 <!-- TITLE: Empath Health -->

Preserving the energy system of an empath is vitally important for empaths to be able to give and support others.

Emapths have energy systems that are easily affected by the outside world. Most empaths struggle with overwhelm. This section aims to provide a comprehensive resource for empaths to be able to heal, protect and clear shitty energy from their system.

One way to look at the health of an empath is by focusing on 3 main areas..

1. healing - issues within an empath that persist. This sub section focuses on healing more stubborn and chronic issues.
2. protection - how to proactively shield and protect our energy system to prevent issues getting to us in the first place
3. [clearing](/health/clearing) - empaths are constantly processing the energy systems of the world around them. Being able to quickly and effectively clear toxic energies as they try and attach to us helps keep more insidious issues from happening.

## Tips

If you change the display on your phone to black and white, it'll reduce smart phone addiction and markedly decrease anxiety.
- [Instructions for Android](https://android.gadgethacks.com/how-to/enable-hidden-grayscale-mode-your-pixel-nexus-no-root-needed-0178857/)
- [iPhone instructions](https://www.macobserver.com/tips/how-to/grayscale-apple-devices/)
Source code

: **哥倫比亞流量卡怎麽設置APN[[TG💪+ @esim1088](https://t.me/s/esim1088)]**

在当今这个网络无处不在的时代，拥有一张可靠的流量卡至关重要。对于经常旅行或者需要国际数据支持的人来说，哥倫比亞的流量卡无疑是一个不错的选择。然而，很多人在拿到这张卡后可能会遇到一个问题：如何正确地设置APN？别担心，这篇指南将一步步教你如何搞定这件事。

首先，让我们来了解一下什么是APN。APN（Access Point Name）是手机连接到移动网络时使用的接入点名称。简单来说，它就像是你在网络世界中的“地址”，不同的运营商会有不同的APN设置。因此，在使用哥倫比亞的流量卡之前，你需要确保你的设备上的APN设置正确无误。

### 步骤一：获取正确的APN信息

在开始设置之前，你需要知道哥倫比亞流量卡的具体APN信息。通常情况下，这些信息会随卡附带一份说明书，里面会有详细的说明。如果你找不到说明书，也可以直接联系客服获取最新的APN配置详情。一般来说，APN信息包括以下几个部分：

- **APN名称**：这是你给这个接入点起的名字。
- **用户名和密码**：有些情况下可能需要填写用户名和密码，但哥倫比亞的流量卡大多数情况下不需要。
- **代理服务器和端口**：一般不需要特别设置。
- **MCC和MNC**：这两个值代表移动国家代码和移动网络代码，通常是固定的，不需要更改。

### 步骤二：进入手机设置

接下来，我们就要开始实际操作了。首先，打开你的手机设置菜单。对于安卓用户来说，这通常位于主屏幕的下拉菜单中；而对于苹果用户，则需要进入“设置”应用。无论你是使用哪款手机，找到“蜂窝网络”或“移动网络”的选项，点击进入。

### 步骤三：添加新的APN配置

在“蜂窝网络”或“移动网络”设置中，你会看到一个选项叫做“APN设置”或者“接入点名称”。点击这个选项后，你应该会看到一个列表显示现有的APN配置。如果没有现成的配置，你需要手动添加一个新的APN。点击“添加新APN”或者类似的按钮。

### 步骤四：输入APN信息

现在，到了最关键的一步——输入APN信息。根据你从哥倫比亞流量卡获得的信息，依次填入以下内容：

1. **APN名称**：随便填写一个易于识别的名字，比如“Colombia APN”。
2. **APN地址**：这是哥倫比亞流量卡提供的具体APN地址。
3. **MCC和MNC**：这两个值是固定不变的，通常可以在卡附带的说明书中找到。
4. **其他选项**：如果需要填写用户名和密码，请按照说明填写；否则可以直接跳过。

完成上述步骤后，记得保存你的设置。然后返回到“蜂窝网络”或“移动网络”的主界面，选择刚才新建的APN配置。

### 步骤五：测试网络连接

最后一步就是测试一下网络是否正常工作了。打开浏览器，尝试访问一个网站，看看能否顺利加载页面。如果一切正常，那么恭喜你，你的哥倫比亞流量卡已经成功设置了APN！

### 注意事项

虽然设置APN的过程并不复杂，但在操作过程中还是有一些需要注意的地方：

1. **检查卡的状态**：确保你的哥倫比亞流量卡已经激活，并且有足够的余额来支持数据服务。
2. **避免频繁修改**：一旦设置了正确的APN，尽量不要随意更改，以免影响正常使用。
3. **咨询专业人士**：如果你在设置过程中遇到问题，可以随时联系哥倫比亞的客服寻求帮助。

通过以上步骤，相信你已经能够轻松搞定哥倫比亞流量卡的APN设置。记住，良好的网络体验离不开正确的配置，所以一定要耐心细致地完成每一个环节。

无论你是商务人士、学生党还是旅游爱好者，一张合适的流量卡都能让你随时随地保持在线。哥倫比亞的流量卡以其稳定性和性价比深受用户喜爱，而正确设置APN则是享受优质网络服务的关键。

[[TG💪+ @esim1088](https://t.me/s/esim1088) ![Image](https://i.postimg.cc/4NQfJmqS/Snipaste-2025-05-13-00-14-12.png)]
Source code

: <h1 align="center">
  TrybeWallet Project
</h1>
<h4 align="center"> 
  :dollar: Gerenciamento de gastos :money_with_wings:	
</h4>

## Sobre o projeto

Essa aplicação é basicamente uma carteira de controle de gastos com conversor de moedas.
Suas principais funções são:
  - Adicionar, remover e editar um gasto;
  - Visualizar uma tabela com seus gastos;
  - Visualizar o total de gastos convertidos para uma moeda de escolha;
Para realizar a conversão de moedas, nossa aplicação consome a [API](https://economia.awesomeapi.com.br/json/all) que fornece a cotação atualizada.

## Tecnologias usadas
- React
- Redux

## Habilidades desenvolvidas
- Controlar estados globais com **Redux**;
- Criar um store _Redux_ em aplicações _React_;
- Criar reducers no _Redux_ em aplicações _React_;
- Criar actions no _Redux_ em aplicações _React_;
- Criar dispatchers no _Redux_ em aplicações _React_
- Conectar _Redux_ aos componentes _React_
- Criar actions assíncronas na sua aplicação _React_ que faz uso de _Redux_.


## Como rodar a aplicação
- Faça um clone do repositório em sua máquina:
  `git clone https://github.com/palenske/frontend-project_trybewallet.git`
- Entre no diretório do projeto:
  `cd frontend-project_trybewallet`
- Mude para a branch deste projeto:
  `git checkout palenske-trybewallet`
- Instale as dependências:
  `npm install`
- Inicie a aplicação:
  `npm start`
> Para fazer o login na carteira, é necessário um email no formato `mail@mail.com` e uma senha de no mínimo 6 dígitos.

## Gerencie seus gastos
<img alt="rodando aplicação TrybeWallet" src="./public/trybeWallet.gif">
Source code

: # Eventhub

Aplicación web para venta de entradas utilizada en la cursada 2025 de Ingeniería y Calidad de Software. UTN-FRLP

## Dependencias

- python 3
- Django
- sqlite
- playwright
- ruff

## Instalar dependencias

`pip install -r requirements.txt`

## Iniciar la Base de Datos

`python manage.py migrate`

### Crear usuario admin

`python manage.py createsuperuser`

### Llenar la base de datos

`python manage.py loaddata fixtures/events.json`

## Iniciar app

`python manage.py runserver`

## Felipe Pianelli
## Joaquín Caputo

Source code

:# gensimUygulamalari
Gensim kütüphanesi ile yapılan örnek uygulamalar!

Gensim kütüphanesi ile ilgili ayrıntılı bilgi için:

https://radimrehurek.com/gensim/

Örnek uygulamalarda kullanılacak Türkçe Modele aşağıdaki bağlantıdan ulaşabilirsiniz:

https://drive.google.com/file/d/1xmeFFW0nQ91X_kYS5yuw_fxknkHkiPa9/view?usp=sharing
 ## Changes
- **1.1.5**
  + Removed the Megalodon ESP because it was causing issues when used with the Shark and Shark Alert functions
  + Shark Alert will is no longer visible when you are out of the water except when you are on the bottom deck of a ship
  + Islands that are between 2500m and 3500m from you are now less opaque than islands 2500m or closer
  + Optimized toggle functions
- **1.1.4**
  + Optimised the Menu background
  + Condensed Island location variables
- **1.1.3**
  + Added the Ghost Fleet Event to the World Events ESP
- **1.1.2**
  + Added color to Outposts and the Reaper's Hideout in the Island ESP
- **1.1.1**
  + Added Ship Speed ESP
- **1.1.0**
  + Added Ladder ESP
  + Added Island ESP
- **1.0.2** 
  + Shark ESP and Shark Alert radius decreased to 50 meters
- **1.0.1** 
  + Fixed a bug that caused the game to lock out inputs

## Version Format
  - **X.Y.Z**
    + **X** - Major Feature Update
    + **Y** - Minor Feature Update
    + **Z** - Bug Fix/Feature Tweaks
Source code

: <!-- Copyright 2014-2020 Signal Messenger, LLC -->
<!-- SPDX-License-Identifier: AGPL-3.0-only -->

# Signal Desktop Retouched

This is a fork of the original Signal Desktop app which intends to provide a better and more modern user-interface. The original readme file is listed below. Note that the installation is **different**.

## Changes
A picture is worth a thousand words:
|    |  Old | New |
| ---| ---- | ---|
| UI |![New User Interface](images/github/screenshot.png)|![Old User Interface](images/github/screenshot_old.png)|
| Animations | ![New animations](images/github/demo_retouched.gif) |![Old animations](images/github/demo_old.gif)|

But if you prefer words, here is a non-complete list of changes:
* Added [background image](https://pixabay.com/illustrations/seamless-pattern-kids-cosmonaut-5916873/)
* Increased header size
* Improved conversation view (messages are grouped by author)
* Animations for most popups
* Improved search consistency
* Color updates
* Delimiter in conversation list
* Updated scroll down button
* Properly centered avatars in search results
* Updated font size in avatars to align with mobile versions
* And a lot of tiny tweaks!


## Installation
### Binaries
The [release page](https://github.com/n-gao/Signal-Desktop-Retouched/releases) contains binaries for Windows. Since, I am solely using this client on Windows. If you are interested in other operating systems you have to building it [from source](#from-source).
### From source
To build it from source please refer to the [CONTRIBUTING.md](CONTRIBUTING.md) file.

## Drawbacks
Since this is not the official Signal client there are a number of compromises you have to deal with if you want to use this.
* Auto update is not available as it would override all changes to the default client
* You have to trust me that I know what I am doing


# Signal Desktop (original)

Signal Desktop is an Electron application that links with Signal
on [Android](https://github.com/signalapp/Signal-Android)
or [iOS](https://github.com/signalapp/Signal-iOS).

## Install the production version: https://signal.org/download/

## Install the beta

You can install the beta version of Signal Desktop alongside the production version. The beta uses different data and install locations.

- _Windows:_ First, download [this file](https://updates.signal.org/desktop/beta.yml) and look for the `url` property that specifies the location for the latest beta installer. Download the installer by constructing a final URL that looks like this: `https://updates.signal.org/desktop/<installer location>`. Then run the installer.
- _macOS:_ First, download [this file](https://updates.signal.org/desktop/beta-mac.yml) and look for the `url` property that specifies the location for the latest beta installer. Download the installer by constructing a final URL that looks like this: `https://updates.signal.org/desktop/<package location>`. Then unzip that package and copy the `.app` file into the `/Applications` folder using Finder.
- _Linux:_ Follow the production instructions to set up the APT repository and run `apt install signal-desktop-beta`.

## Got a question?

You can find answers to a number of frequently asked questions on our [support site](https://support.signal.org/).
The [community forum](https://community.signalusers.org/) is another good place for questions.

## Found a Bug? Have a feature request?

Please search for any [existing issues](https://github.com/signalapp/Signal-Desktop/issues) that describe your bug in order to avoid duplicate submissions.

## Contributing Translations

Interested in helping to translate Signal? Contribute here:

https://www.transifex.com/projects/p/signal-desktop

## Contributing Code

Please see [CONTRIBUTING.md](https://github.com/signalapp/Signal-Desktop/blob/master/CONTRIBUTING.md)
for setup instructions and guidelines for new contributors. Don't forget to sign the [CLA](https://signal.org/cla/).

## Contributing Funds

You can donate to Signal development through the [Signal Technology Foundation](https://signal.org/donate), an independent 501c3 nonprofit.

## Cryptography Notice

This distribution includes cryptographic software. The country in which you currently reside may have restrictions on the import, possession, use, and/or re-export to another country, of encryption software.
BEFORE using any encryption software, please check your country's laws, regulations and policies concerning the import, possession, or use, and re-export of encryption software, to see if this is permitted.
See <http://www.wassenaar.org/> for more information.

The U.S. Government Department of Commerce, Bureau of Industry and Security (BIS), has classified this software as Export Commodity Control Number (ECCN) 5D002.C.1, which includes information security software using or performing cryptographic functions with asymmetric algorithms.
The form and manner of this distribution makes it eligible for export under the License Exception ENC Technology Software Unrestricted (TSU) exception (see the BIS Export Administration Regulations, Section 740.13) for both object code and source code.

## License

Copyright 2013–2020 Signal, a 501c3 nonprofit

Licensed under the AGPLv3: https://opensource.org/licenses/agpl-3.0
+ + +
Return every line of the material in which the word "words" is found.

A picture is worth a thousand words:
But if you prefer words, here is a non-complete list of changes:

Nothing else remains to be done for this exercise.